All of the data goes into your copy exactly as written. Images do not.

====================

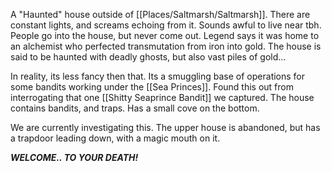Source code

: A "Haunted" house outside of [[Places/Saltmarsh/Saltmarsh]]. There are constant lights, and screams echoing from it. Sounds awful to live near tbh. People go into the house, but never come out. 
Legend says it was home to an alchemist who perfected transmutation from iron into gold. The house is said to be haunted with deadly ghosts, but also vast piles of gold...


In reality, its less fancy then that. Its a smuggling base of operations for some bandits working under the [[Sea Princes]]. Found this out from interrogating that one [[Shitty Seaprince Bandit]] we captured. The house contains bandits, and traps. Has a small cove on the bottom. 

We are currently investigating this. The upper house is abandoned, but has a trapdoor leading down, with a magic mouth on it.

***WELCOME.. TO YOUR DEATH!***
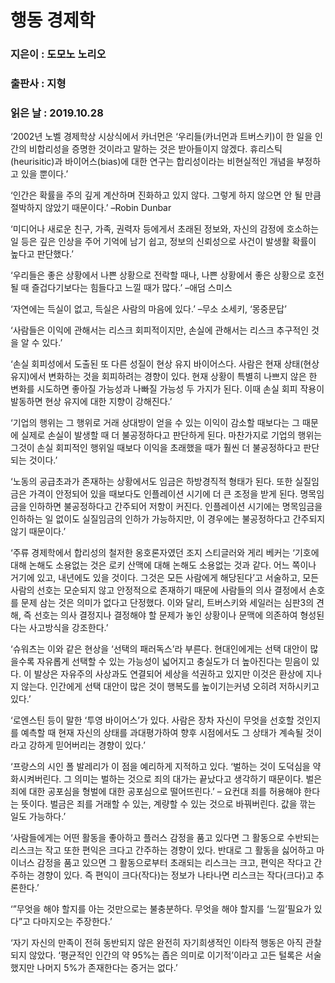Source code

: # 행동 경제학
### 지은이 : 도모노 노리오
### 출판사 : 지형
### 읽은 날 : 2019.10.28

‘2002년 노벨 경제학상 시상식에서 카너먼은 ‘우리들(카너먼과 트버스키)이 한 일을 인간의 비합리성을 증명한 것이라고 말하는 것은 받아들이지 않겠다. 휴리스틱(heurisitic)과 바이어스(bias)에 대한 연구는 합리성이라는 비현실적인 개념을 부정하고 있을 뿐이다.’

‘인간은 확률을 주의 깊게 계산하며 진화하고 있지 않다. 그렇게 하지 않으면 안 될 만큼 절박하지 않았기 때문이다.’ –Robin Dunbar

‘미디어나 새로운 친구, 가족, 권력자 등에게서 초래된 정보와, 자신의 감정에 호소하는 일 등은 깊은 인상을 주어 기억에 남기 쉽고, 정보의 신뢰성으로 사건이 발생활 확률이 높다고 판단했다.’

‘우리들은 좋은 상황에서 나쁜 상황으로 전락할 때나, 나쁜 상황에서 좋은 상황으로 호전될 때 즐겁다기보다는 힘들다고 느낄 때가 많다.’ –애덤 스미스

‘자연에는 득실이 없고, 득실은 사람의 마음에 있다.’ –무소 소세키, ‘몽중문답’

‘사람들은 이익에 관해서는 리스크 회피적이지만, 손실에 관해서는 리스크 추구적인 것을 알 수 있다.’

‘손실 회피성에서 도출된 또 다른 성질이 현상 유지 바이어스다. 사람은 현재 상태(현상 유지)에서 변화하는 것을 회피하려는 경향이 있다. 현재 상황이 특별히 나쁘지 않은 한 변화를 시도하면 좋아질 가능성과 나빠질 가능성 두 가지가 된다. 이때 손실 회피 작용이 발동하면 현상 유지에 대한 지향이 강해진다.’

‘기업의 행위는 그 행위로 거래 상대방이 얻을 수 있는 이익이 감소할 때보다는 그 때문에 실제로 손실이 발생할 때 더 불공정하다고 판단하게 된다. 마찬가지로 기업의 행위는 그것이 손실 회피적인 행위일 때보다 이익을 초래했을 때가 훨씬 더 불공정하다고 판단되는 것이다.’

‘노동의 공급초과가 존재하는 상황에서도 임금은 하방경직적 형태가 된다. 또한 실질임금은 가격이 안정되어 있을 때보다도 인플레이션 시기에 더 큰 조정을 받게 된다. 명목임금을 인하하면 불공정하다고 간주되어 저항이 커진다. 인플레이션 시기에는 명목임금을 인하하는 일 없이도 실질임금의 인하가 가능하지만, 이 경우에는 불공정하다고 간주되지 않기 때문이다.’

‘주류 경제학에서 합리성의 철저한 옹호론자였던 조지 스티글러와 게리 베커는 ‘기호에 대해 논해도 소용없는 것은 로키 산맥에 대해 논해도 소용없는 것과 같다. 어느 쪽이나 거기에 있고, 내년에도 있을 것이다. 그것은 모든 사람에게 해당된다’고 서술하고, 모든 사람의 선호는 모순되지 않고 안정적으로 존재하기 때문에 사람들의 의사 결정에서 손호를 문제 삼는 것은 의미가 없다고 단정했다.
이와 달리, 트버스키와 세일러는 심판3의 견해, 즉 선호는 의사 결정지나 결정해야 할 문제가 놓인 상황이나 문맥에 의존하여 형성된다는 사고방식을 강조한다.’

‘슈워츠는 이와 같은 현상을 ‘선택의 패러독스’라 부른다. 현대인에게는 선택 대안이 많을수록 자유롭게 선택할 수 있는 가능성이 넓어지고 충실도가 더 높아진다는 믿음이 있다. 이 발상은 자유주의 사상과도 연결되어 세상을 석권하고 있지만 이것은 환상에 지나지 않는다. 인간에게 선택 대안이 많은 것이 행복도를 높이기는커녕 오히려 저하시키고 있다.’

‘로엔스틴 등이 말한 ‘투영 바이어스’가 있다. 사람은 장차 자신이 무엇을 선호할 것인지를 예측할 때 현재 자신의 상태를 과대평가하여 향후 시점에서도 그 상태가 계속될 것이라고 강하게 믿어버리는 경향이 있다.’

‘프랑스의 시인 폴 발레리가 이 점을 예리하게 지적하고 있다. ‘벌하는 것이 도덕심을 약화시켜버린다. 그 의미는 벌하는 것으로 죄의 대가는 끝났다고 생각하기 때문이다. 벌은 죄에 대한 공포심을 형벌에 대한 공포심으로 떨어뜨린다.’ – 요컨대 죄를 허용해야 한다는 뜻이다. 벌금은 죄를 거래할 수 있는, 계량할 수 있는 것으로 바꿔버린다. 값을 깎는 일도 가능하다.’

‘사람들에게는 어떤 활동을 좋아하고 플러스 감정을 품고 있다면 그 활동으로 수반되는 리스크는 작고 또한 편익은 크다고 간주하는 경향이 있다. 반대로 그 활동을 싫어하고 마이너스 감정을 품고 있으면 그 활동으로부터 초래되는 리스크는 크고, 편익은 작다고 간주하는 경향이 있다. 즉 편익이 크다(작다)는 정보가 나타나면 리스크는 작다(크다)고 추론한다.’

‘”무엇을 해야 할지를 아는 것만으로는 불충분하다. 무엇을 해야 할지를 ‘느낄’필요가 있다”고 다마지오는 주장한다.’

‘자기 자신의 만족이 전혀 동반되지 않은 완전히 자기희생적인 이타적 행동은 아직 관찰되지 않았다. ‘평균적인 인간의 약 95%는 좁은 의미로 이기적’이라고 고든 털록은 서술했지만 나머지 5%가 존재한다는 증거는 없다.’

====================

SOLUTION TO THIS EXERCISE:
Source code

: A "Haunted" house outside of [[Places/Saltmarsh/Saltmarsh]]. There are constant lights, and screams echoing from it. Sounds awful to live near tbh. People go into the house, but never come out. 
Legend says it was home to an alchemist who perfected transmutation from iron into gold. The house is said to be haunted with deadly ghosts, but also vast piles of gold...


In reality, its less fancy then that. Its a smuggling base of operations for some bandits working under the [[Sea Princes]]. Found this out from interrogating that one [[Shitty Seaprince Bandit]] we captured. The house contains bandits, and traps. Has a small cove on the bottom. 

We are currently investigating this. The upper house is abandoned, but has a trapdoor leading down, with a magic mouth on it.

***WELCOME.. TO YOUR DEATH!***
Source code

: # 행동 경제학
### 지은이 : 도모노 노리오
### 출판사 : 지형
### 읽은 날 : 2019.10.28

‘2002년 노벨 경제학상 시상식에서 카너먼은 ‘우리들(카너먼과 트버스키)이 한 일을 인간의 비합리성을 증명한 것이라고 말하는 것은 받아들이지 않겠다. 휴리스틱(heurisitic)과 바이어스(bias)에 대한 연구는 합리성이라는 비현실적인 개념을 부정하고 있을 뿐이다.’

‘인간은 확률을 주의 깊게 계산하며 진화하고 있지 않다. 그렇게 하지 않으면 안 될 만큼 절박하지 않았기 때문이다.’ –Robin Dunbar

‘미디어나 새로운 친구, 가족, 권력자 등에게서 초래된 정보와, 자신의 감정에 호소하는 일 등은 깊은 인상을 주어 기억에 남기 쉽고, 정보의 신뢰성으로 사건이 발생활 확률이 높다고 판단했다.’

‘우리들은 좋은 상황에서 나쁜 상황으로 전락할 때나, 나쁜 상황에서 좋은 상황으로 호전될 때 즐겁다기보다는 힘들다고 느낄 때가 많다.’ –애덤 스미스

‘자연에는 득실이 없고, 득실은 사람의 마음에 있다.’ –무소 소세키, ‘몽중문답’

‘사람들은 이익에 관해서는 리스크 회피적이지만, 손실에 관해서는 리스크 추구적인 것을 알 수 있다.’

‘손실 회피성에서 도출된 또 다른 성질이 현상 유지 바이어스다. 사람은 현재 상태(현상 유지)에서 변화하는 것을 회피하려는 경향이 있다. 현재 상황이 특별히 나쁘지 않은 한 변화를 시도하면 좋아질 가능성과 나빠질 가능성 두 가지가 된다. 이때 손실 회피 작용이 발동하면 현상 유지에 대한 지향이 강해진다.’

‘기업의 행위는 그 행위로 거래 상대방이 얻을 수 있는 이익이 감소할 때보다는 그 때문에 실제로 손실이 발생할 때 더 불공정하다고 판단하게 된다. 마찬가지로 기업의 행위는 그것이 손실 회피적인 행위일 때보다 이익을 초래했을 때가 훨씬 더 불공정하다고 판단되는 것이다.’

‘노동의 공급초과가 존재하는 상황에서도 임금은 하방경직적 형태가 된다. 또한 실질임금은 가격이 안정되어 있을 때보다도 인플레이션 시기에 더 큰 조정을 받게 된다. 명목임금을 인하하면 불공정하다고 간주되어 저항이 커진다. 인플레이션 시기에는 명목임금을 인하하는 일 없이도 실질임금의 인하가 가능하지만, 이 경우에는 불공정하다고 간주되지 않기 때문이다.’

‘주류 경제학에서 합리성의 철저한 옹호론자였던 조지 스티글러와 게리 베커는 ‘기호에 대해 논해도 소용없는 것은 로키 산맥에 대해 논해도 소용없는 것과 같다. 어느 쪽이나 거기에 있고, 내년에도 있을 것이다. 그것은 모든 사람에게 해당된다’고 서술하고, 모든 사람의 선호는 모순되지 않고 안정적으로 존재하기 때문에 사람들의 의사 결정에서 손호를 문제 삼는 것은 의미가 없다고 단정했다.
이와 달리, 트버스키와 세일러는 심판3의 견해, 즉 선호는 의사 결정지나 결정해야 할 문제가 놓인 상황이나 문맥에 의존하여 형성된다는 사고방식을 강조한다.’

‘슈워츠는 이와 같은 현상을 ‘선택의 패러독스’라 부른다. 현대인에게는 선택 대안이 많을수록 자유롭게 선택할 수 있는 가능성이 넓어지고 충실도가 더 높아진다는 믿음이 있다. 이 발상은 자유주의 사상과도 연결되어 세상을 석권하고 있지만 이것은 환상에 지나지 않는다. 인간에게 선택 대안이 많은 것이 행복도를 높이기는커녕 오히려 저하시키고 있다.’

‘로엔스틴 등이 말한 ‘투영 바이어스’가 있다. 사람은 장차 자신이 무엇을 선호할 것인지를 예측할 때 현재 자신의 상태를 과대평가하여 향후 시점에서도 그 상태가 계속될 것이라고 강하게 믿어버리는 경향이 있다.’

‘프랑스의 시인 폴 발레리가 이 점을 예리하게 지적하고 있다. ‘벌하는 것이 도덕심을 약화시켜버린다. 그 의미는 벌하는 것으로 죄의 대가는 끝났다고 생각하기 때문이다. 벌은 죄에 대한 공포심을 형벌에 대한 공포심으로 떨어뜨린다.’ – 요컨대 죄를 허용해야 한다는 뜻이다. 벌금은 죄를 거래할 수 있는, 계량할 수 있는 것으로 바꿔버린다. 값을 깎는 일도 가능하다.’

‘사람들에게는 어떤 활동을 좋아하고 플러스 감정을 품고 있다면 그 활동으로 수반되는 리스크는 작고 또한 편익은 크다고 간주하는 경향이 있다. 반대로 그 활동을 싫어하고 마이너스 감정을 품고 있으면 그 활동으로부터 초래되는 리스크는 크고, 편익은 작다고 간주하는 경향이 있다. 즉 편익이 크다(작다)는 정보가 나타나면 리스크는 작다(크다)고 추론한다.’

‘”무엇을 해야 할지를 아는 것만으로는 불충분하다. 무엇을 해야 할지를 ‘느낄’필요가 있다”고 다마지오는 주장한다.’

‘자기 자신의 만족이 전혀 동반되지 않은 완전히 자기희생적인 이타적 행동은 아직 관찰되지 않았다. ‘평균적인 인간의 약 95%는 좁은 의미로 이기적’이라고 고든 털록은 서술했지만 나머지 5%가 존재한다는 증거는 없다.’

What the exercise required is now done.